A Day in the Desert: A Chance to Get Away
We left the hotel at five am yesterday, to meet a bus full of Tehranians and take an excursion out into the desert. The bus rolled through the light traffic of central Tehran and out into an exquisitely flat open road, unbroken by anything except distant hills, we were bound for the salt lake southeast of Tehran.
Because of the early hour, we were groggy, and relieved at about 8 am when we pulled into a roadside restaurant for breakfast. This meal is the hightlight of the cuisine here, it includes the salty feta cheese, bowls of steaming lentils, pita bread and a variety of egg dishes like fritatas. I didn’t come here for the cuisine, but didn’t realize that we’d have an identical meal every dinner, so the breakfasts have become favorites.
In the small city of Aran, the biggest building for miles around is the elaborate walled mosque compound, at night lit up in bright green. In front of the mosque is a graveyard, with upright plaques that memorialize the war dead from the Iran-Iraq war. We changed to an older beat-up bus for a 60 km ride over a desert road. A man leading a pack of camels crossed in front of the bus, and big trucks zoomed by, trailed by clouds of dust.

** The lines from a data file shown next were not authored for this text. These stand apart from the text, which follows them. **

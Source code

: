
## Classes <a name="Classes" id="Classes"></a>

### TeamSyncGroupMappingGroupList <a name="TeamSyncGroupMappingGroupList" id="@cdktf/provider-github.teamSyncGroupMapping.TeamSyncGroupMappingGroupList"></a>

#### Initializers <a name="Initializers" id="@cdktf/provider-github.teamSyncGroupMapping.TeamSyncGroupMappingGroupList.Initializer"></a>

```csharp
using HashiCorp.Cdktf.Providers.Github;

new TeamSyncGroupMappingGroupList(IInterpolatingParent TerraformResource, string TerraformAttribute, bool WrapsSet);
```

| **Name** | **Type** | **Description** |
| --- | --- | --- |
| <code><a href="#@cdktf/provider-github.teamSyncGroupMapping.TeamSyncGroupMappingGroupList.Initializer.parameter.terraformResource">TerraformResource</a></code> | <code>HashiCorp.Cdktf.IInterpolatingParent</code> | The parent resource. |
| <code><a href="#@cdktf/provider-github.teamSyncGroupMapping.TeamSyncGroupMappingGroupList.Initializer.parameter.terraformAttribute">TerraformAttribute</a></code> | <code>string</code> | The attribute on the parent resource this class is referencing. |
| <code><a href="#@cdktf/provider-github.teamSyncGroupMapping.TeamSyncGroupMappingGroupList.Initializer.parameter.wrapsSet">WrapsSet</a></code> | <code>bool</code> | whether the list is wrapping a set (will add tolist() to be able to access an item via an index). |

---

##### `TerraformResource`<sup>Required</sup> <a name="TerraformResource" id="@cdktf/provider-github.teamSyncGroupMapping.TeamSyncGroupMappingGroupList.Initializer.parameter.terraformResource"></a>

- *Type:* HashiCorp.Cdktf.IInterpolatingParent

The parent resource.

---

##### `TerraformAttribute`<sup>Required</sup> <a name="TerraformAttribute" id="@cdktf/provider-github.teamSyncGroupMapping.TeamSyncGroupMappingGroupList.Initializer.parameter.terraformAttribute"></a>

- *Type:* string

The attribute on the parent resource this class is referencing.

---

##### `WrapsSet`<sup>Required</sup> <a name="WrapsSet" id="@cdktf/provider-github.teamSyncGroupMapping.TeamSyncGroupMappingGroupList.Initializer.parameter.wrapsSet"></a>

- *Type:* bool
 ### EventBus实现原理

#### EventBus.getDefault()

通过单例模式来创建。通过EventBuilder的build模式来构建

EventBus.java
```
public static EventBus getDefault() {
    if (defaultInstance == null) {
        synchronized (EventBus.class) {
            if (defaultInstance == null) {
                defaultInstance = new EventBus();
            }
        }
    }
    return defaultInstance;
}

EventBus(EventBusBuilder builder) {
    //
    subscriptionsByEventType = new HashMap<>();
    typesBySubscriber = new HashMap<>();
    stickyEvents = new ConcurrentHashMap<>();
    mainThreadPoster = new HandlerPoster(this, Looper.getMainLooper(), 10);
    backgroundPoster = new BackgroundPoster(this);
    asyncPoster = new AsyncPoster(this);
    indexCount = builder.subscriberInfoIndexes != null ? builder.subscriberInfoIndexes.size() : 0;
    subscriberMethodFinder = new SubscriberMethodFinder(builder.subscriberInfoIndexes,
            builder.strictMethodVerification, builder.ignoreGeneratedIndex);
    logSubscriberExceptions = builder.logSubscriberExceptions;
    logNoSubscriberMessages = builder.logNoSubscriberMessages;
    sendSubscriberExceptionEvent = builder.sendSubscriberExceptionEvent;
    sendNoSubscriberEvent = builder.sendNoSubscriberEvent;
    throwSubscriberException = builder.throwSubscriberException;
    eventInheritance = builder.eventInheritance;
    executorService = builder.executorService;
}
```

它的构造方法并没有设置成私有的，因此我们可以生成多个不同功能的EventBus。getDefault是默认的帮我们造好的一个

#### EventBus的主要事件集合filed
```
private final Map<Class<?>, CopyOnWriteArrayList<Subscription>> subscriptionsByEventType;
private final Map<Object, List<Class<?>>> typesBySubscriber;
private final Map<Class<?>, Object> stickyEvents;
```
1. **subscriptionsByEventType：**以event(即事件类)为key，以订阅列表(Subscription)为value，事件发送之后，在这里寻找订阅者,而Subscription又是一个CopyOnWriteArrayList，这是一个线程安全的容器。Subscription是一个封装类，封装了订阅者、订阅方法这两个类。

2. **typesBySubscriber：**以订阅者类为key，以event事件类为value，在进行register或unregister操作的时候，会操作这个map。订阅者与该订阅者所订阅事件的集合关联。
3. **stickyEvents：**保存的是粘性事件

We got a chance to walk a salt lake and at the end of the trip we found ourselves at sunset sitting on high dunes, the sweep of the brown sand undulating, and the light perfect for photos. I sat with a young woman in the tourist business who said she wished that politics didn’t interfere so often in people’s lives. I could sense that she, like many of her contemporaries, are growing weary of life dictated by Mullahs based on ancient traditions. None of the young people I met care about politics, or listen to the Ayatollah’s Friday night speeches. “We watch movies, read novels, drive around, but we don’t care about them,” they told me again and again.
I told her that since there are so many more young people here and the leadership is very old, things would inevitably change and loosen up. She can’t imagine that, but seemed hopeful that someday no one will be telling her what to wear, how to live, and blocking Facebook and Myspace on Iran’s internet.
Kelly
December 1, 2008 @ 8:06 pm
That top picture reminds me a little bit of Patagonia. Flat flat roads with scrubby brush all around and mountain off in the distance.